If $a, b, c, d$ are in G.P, prove that $\left(a^{n}+b^{n}\right),\left(b^{n}+c^{n}\right),\left(c^{n}+d^{n}\right)$ are in G.P.
It is given that a, b, c,and d are in G.P.

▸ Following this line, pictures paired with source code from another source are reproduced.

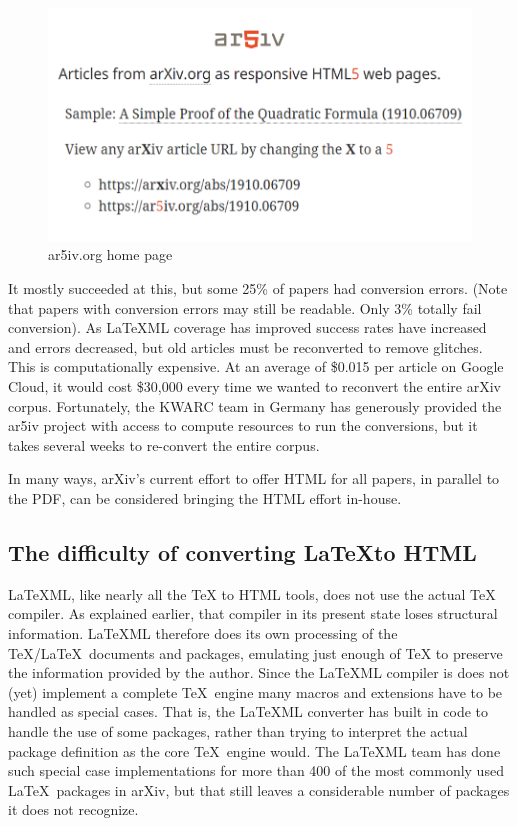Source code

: \documentclass{easychair}
\begin{document}
\begin{figure}[H]
    \centering
    \includegraphics[width=1.0\linewidth]{ar5iv.png}
    \caption{ar5iv.org home page}
    \label{fig:enter-label}
\end{figure}

It mostly succeeded at this, but some 25\% of papers had conversion errors. (Note that papers with conversion errors may still be readable. Only 3\% totally fail conversion). As LaTeXML coverage has improved success rates have increased and errors decreased, but old articles must be reconverted to remove glitches. This is computationally expensive. At an average of \$0.015 per article on Google Cloud, it would cost \$30,000 every time we wanted to reconvert the entire arXiv corpus. Fortunately, the KWARC team in Germany has generously provided the ar5iv project with access to compute resources to run the conversions, but it takes several weeks to re-convert the entire corpus.

In many ways, arXiv's current effort to offer HTML for all papers, in parallel to the PDF, can be considered bringing the HTML effort in-house.

\subsection{The difficulty of converting \LaTeX to HTML}
\label{sect:The difficulty of converting LaTeX to HTML}

LaTeXML, like nearly all the TeX to HTML tools, does not use the actual TeX compiler. As explained earlier, that compiler in its present state loses structural information. LaTeXML therefore does its own processing of the \TeX/\LaTeX\ documents and packages, emulating just enough of TeX to preserve the information provided by the author. Since the LaTeXML compiler is does not (yet) implement a complete \TeX\ engine many macros and extensions have to be handled as special cases. That is, the LaTeXML converter has built in code to handle the use of some packages, rather than trying to interpret the actual package definition as the core \TeX\ engine would. The LaTeXML team has done such special case implementations for more than 400 of the most commonly used \LaTeX\ packages in arXiv, but that still leaves a considerable number of packages it does not recognize.
\end{document}

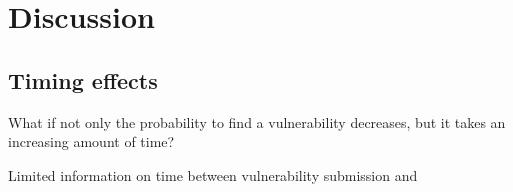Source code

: \section{Discussion}
\label{sec:discussion}


\subsection{Timing effects}

What if not only the probability to find a vulnerability decreases, but it takes an increasing amount of time? 



Limited information on time between vulnerability submission and 



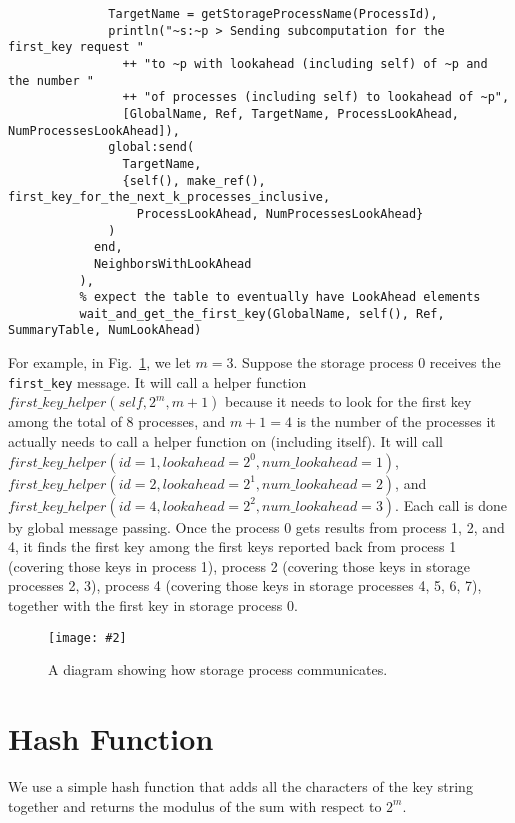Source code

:\documentclass[11pt]{article}
\newcommand{\pic}[2]{\begin{center}\texttt{[image: \#2]}\end{center}}
\begin{document}
\begin{algorithm}[H]
\begin{lstlisting}
              TargetName = getStorageProcessName(ProcessId),
              println("~s:~p > Sending subcomputation for the first_key request "
                ++ "to ~p with lookahead (including self) of ~p and the number "
                ++ "of processes (including self) to lookahead of ~p",
                [GlobalName, Ref, TargetName, ProcessLookAhead, NumProcessesLookAhead]),
              global:send(
                TargetName,
                {self(), make_ref(), first_key_for_the_next_k_processes_inclusive,
                  ProcessLookAhead, NumProcessesLookAhead}
              )
            end,
            NeighborsWithLookAhead
          ),
          % expect the table to eventually have LookAhead elements
          wait_and_get_the_first_key(GlobalName, self(), Ref, SummaryTable, NumLookAhead)
\end{lstlisting}
\end{algorithm}

For example, in Fig.~\ref{fig:circle}, we let $m = 3$. Suppose the storage process 0 receives the \texttt{first\_key} message. It will call a helper function $first\_key\_helper(self, 2^m, m + 1)$ because it needs to look for the first key among the total of 8 processes, and $m + 1 = 4$ is the number of the processes it actually needs to call a helper function on (including itself). It will call
$first\_key\_helper(id = 1, lookahead = 2^0, num\_lookahead = 1)$,
$first\_key\_helper(id = 2, lookahead = 2^1, num\_lookahead = 2)$, and
$first\_key\_helper(id = 4, lookahead = 2^2, num\_lookahead = 3)$. Each call is done by global message passing. Once the process 0 gets results from process 1, 2, and 4, it finds the first key among the first keys reported back from process 1 (covering those keys in process 1),
process 2 (covering those keys in storage processes 2, 3),
process 4 (covering those keys in storage processes 4, 5, 6, 7),
together with the first key in storage process 0.
\begin{figure}[H]
\pic{0.35}{circle}
\label{fig:circle}
\caption{A diagram showing how storage process communicates.}
\end{figure}
\section{Hash Function}
We use a simple hash function that adds all the characters of the key string together and returns the modulus of the sum with respect to $2^m.$
\end{document}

$\therefore b^{2}=a c \ldots(1)$
$c^{2}=b d \ldots(2)$
$a d=b c \ldots(3)$
It has to be proved that $\left(a^{n}+b^{n}\right),\left(b^{n}+c^{n}\right),\left(c^{n}+d^{n}\right)$ are in G.P. i.e.,
$\left(b^{n}+c^{n}\right)^{2}=\left(a^{n}+b^{n}\right)\left(c^{n}+d^{n}\right)$
Consider L.H.S.
$\left(b^{n}+c^{n}\right)^{2}=b^{2 n}+2 b^{n} c^{n}+c^{2 n}$
$=\left(b^{2}\right)^{n}+2 b^{n} c^{n}+\left(c^{2}\right)^{n}$
$=(a c)^{n}+2 b^{n} c^{n}+(b d)^{n}[$ Using $(1)$ and $(2)]$
$=a^{n} c^{n}+b^{n} c^{n}+b^{n} c^{n}+b^{n} d^{n}$
$=a^{n} c^{n}+b^{n} c^{n}+a^{n} d^{n}+b^{n} d^{n}$ [Using (3)]
$=c^{n}\left(a^{n}+b^{n}\right)+d^{n}\left(a^{n}+b^{n}\right)$
$=\left(a^{n}+b^{n}\right)\left(c^{n}+d^{n}\right)$
$=$ R.H.S.
$\therefore\left(b^{n}+c^{n}\right)^{2}=\left(a^{n}+b^{n}\right)\left(c^{n}+a^{n}\right)$
Thus, $\left(a^{n}+b^{n}\right),\left(b^{n}+c^{n}\right)$, and $\left(c^{n}+d^{n}\right)$ are in G.P.